[Start of section]
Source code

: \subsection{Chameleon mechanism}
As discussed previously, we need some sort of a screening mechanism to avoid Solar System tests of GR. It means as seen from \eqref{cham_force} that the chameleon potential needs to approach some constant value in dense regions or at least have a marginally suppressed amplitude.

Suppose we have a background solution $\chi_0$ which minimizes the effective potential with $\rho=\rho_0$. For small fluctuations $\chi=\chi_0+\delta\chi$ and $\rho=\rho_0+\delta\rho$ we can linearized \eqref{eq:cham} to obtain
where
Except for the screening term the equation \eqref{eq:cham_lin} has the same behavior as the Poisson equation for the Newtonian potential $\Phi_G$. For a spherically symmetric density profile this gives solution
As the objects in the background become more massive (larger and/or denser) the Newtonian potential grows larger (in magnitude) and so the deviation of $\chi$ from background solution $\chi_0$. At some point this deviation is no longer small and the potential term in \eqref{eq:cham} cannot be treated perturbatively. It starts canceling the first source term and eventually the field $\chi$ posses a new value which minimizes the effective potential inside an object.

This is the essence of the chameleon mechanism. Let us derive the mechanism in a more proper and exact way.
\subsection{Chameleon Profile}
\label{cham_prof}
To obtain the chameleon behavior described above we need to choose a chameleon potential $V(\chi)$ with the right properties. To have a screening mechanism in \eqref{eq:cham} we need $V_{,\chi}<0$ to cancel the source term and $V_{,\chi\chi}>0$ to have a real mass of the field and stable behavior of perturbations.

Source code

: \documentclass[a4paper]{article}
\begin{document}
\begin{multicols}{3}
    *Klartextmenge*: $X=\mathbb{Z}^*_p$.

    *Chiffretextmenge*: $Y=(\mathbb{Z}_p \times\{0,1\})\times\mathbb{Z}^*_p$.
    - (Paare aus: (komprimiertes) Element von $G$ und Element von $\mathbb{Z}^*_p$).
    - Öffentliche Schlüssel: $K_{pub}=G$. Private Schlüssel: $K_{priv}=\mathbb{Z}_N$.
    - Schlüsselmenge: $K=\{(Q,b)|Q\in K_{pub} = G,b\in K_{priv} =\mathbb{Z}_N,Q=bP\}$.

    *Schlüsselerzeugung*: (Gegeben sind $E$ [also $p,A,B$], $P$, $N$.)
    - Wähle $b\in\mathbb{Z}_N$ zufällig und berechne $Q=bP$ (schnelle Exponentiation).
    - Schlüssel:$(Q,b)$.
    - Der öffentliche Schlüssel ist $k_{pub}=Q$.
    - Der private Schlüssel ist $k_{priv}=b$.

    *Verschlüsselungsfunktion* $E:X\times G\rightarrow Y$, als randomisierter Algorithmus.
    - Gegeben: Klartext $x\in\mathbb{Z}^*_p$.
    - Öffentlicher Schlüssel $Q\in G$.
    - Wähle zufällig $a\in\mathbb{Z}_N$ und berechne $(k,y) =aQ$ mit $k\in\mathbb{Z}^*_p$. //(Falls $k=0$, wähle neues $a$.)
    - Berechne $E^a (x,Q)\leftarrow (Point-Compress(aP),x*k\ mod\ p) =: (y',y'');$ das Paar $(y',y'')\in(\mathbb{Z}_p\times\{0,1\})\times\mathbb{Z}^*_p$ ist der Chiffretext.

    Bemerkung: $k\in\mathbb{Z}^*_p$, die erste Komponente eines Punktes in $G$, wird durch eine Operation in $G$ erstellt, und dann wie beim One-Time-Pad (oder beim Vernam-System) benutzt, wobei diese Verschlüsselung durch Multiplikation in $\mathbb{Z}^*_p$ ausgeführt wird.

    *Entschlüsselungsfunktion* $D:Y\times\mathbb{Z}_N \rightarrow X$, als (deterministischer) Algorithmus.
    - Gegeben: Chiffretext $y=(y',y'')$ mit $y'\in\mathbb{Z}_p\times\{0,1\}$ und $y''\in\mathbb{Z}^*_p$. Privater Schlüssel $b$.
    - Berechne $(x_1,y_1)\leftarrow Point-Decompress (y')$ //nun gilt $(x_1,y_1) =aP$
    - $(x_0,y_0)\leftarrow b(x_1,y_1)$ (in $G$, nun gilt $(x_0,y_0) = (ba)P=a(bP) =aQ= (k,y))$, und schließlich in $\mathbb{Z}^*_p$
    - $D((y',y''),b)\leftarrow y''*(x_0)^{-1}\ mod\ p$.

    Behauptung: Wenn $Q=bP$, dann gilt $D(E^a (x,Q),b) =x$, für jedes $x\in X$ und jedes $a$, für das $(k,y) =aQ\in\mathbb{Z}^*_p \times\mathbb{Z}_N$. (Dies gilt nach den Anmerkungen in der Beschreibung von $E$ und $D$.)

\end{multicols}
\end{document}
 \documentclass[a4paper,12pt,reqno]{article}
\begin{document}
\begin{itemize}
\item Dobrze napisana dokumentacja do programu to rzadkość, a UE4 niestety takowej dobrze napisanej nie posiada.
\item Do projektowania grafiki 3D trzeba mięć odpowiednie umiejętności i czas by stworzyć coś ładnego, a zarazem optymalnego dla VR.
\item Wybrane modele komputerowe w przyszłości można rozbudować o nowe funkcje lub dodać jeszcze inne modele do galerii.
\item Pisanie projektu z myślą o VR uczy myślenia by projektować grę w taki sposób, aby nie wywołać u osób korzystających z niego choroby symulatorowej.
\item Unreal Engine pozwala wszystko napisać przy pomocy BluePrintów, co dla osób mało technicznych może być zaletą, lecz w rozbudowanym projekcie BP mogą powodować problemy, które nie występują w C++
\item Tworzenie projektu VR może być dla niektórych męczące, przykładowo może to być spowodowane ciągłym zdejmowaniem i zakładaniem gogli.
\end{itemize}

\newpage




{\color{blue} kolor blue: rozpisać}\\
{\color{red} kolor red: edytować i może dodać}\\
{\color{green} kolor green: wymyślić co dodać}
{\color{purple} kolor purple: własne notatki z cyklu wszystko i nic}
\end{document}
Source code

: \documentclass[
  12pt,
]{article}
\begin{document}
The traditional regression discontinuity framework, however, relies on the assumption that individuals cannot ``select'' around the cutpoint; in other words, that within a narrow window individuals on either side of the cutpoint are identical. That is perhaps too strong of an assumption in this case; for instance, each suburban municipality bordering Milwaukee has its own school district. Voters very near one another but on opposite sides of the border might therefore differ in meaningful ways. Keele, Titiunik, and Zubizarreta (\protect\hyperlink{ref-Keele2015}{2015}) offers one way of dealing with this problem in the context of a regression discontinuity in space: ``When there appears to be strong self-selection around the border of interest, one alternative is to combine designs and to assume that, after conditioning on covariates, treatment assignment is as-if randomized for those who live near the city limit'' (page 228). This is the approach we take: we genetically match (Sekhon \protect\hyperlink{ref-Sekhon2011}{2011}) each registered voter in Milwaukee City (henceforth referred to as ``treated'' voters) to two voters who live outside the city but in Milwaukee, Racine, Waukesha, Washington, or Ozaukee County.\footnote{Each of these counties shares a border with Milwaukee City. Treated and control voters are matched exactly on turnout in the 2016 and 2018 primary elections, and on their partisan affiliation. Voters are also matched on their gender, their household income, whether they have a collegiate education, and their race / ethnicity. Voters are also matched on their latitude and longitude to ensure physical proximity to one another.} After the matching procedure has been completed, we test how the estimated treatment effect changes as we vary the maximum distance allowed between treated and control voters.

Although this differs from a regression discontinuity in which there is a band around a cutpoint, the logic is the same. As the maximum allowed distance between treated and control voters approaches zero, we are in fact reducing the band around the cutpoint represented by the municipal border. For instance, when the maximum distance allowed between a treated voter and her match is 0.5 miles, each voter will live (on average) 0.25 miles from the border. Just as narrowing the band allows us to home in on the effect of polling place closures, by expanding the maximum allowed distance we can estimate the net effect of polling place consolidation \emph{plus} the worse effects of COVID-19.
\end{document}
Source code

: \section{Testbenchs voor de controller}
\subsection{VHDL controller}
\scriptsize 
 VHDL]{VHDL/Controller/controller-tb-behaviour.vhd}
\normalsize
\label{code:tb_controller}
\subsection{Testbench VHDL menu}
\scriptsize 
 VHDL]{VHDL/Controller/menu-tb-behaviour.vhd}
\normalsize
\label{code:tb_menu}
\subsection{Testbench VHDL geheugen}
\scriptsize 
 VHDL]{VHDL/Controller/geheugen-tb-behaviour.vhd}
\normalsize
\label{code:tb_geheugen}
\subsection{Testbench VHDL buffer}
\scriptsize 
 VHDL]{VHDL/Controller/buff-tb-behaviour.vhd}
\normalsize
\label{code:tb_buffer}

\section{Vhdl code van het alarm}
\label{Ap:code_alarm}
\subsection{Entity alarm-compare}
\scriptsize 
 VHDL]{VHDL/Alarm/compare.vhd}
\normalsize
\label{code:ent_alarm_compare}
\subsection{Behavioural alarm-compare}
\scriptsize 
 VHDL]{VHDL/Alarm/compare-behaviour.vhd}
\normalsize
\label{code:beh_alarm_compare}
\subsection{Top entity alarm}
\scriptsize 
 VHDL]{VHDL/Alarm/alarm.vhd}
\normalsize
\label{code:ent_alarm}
[End of section]
* **WHAT TO WORK ON**
State the number of lines in the material holding the word "projektu". Add nothing else.

* **SOLUTION FOR THIS TASK**
2